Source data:
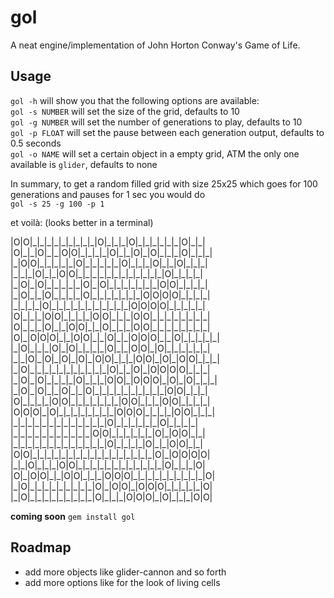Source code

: gol
===

A neat engine/implementation of John Horton Conway's Game of Life.


Usage
-----

`gol -h` will show you that the following options are available:  
`gol -s NUMBER` will set the size of the grid, defaults to 10  
`gol -g NUMBER` will set the number of generations to play, defaults to 10  
`gol -p FLOAT` will set the pause between each generation output, defaults to 0.5 seconds  
`gol -o NAME` will set a certain object in a empty grid, ATM the only one available is `glider`, defaults to none

In summary, to get a random filled grid with size 25x25 which goes for 100 generations and pauses for 1 sec you would do  
`gol -s 25 -g 100 -p 1`  

et voilà: (looks better in a terminal)


|O|O|\_|\_|\_|\_|\_|\_|\_|\_|\_|O|\_|\_|\_|O|\_|\_|\_|\_|\_|\_|O|\_|\_|  
|O|\_|\_|O|\_|\_|O|O|\_|\_|\_|\_|O|\_|\_|O|\_|O|\_|\_|\_|O|\_|\_|\_|  
|\_|O|O|\_|\_|\_|\_|\_|O|\_|\_|\_|\_|\_|O|\_|\_|\_|O|\_|\_|O|\_|\_|\_|  
|\_|\_|\_|O|\_|\_|O|O|\_|\_|\_|\_|\_|\_|\_|\_|\_|\_|\_|\_|O|\_|\_|\_|\_|  
|\_|O|\_|O|\_|\_|\_|\_|\_|O|\_|O|\_|\_|\_|\_|\_|\_|\_|O|O|\_|\_|\_|\_|  
|\_|O|\_|\_|O|\_|\_|\_|\_|O|\_|\_|\_|\_|\_|\_|\_|O|O|O|O|\_|\_|\_|\_|  
|\_|\_|\_|\_|O|\_|\_|\_|\_|\_|\_|\_|\_|\_|\_|\_|O|O|O|O|\_|\_|\_|\_|\_|  
|O|\_|\_|\_|O|O|\_|\_|\_|\_|O|O|\_|\_|\_|O|O|\_|\_|\_|\_|\_|\_|\_|\_|  
|O|\_|\_|\_|O|\_|\_|O|O|\_|\_|O|\_|\_|\_|O|O|\_|\_|\_|\_|\_|\_|\_|\_|  
|O|\_|O|O|O|\_|\_|O|O|\_|\_|O|\_|\_|O|O|O|\_|\_|O|\_|\_|\_|\_|\_|  
|\_|O|\_|\_|\_|O|\_|O|\_|\_|\_|\_|O|\_|\_|O|O|\_|O|\_|\_|\_|\_|\_|\_|  
|\_|\_|O|\_|O|\_|O|\_|O|\_|O|O|\_|\_|\_|O|O|\_|O|\_|O|O|\_|\_|\_|  
|\_|O|\_|\_|\_|\_|\_|\_|\_|\_|\_|\_|\_|O|\_|\_|O|\_|O|O|O|O|\_|\_|\_|  
|\_|O|\_|O|\_|\_|\_|\_|O|\_|\_|\_|O|O|\_|O|O|O|\_|O|\_|O|\_|\_|\_|  
|\_|O|\_|O|\_|\_|O|\_|\_|O|\_|\_|\_|\_|\_|\_|\_|\_|\_|\_|O|O|\_|\_|\_|  
|O|\_|\_|\_|\_|O|O|\_|\_|\_|\_|\_|\_|\_|O|O|\_|\_|\_|O|O|\_|\_|\_|\_|  
|O|O|O|\_|O|\_|\_|\_|\_|\_|\_|\_|\_|O|O|O|\_|\_|\_|\_|O|O|\_|\_|\_|  
|\_|\_|\_|\_|\_|\_|\_|\_|\_|\_|\_|\_|\_|O|\_|\_|\_|\_|\_|\_|O|\_|\_|\_|\_|  
|\_|\_|\_|\_|\_|\_|\_|\_|\_|\_|\_|O|O|\_|\_|\_|\_|\_|\_|O|\_|O|O|\_|\_|  
|\_|\_|\_|\_|\_|\_|\_|\_|\_|\_|\_|\_|\_|O|\_|\_|\_|\_|O|\_|\_|O|O|\_|\_|  
|O|O|\_|\_|\_|\_|\_|\_|\_|\_|\_|\_|\_|\_|\_|\_|\_|\_|\_|O|\_|O|O|O|O|  
|\_|\_|O|\_|\_|\_|O|O|\_|\_|\_|\_|\_|\_|\_|\_|\_|\_|\_|\_|O|\_|\_|\_|O|  
|O|\_|O|O|\_|\_|O|O|\_|\_|\_|O|O|O|\_|\_|\_|\_|\_|\_|\_|\_|\_|\_|O|  
|\_|O|\_|\_|\_|\_|\_|\_|\_|\_|\_|O|\_|O|O|\_|O|O|O|\_|\_|\_|\_|\_|O|  
|\_|O|\_|\_|\_|\_|\_|\_|\_|\_|\_|O|\_|\_|\_|O|O|O|\_|O|\_|\_|\_|O|O|  

**coming soon** `gem install gol`  

Roadmap
-------

*   add more objects like glider-cannon and so forth
*   add more options like for the look of living cells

GOAL OF THE EXERCISE: From the records above, pull every line that carries the word "like".

TASK SOLUTION:
*   add more objects like glider-cannon and so forth
*   add more options like for the look of living cells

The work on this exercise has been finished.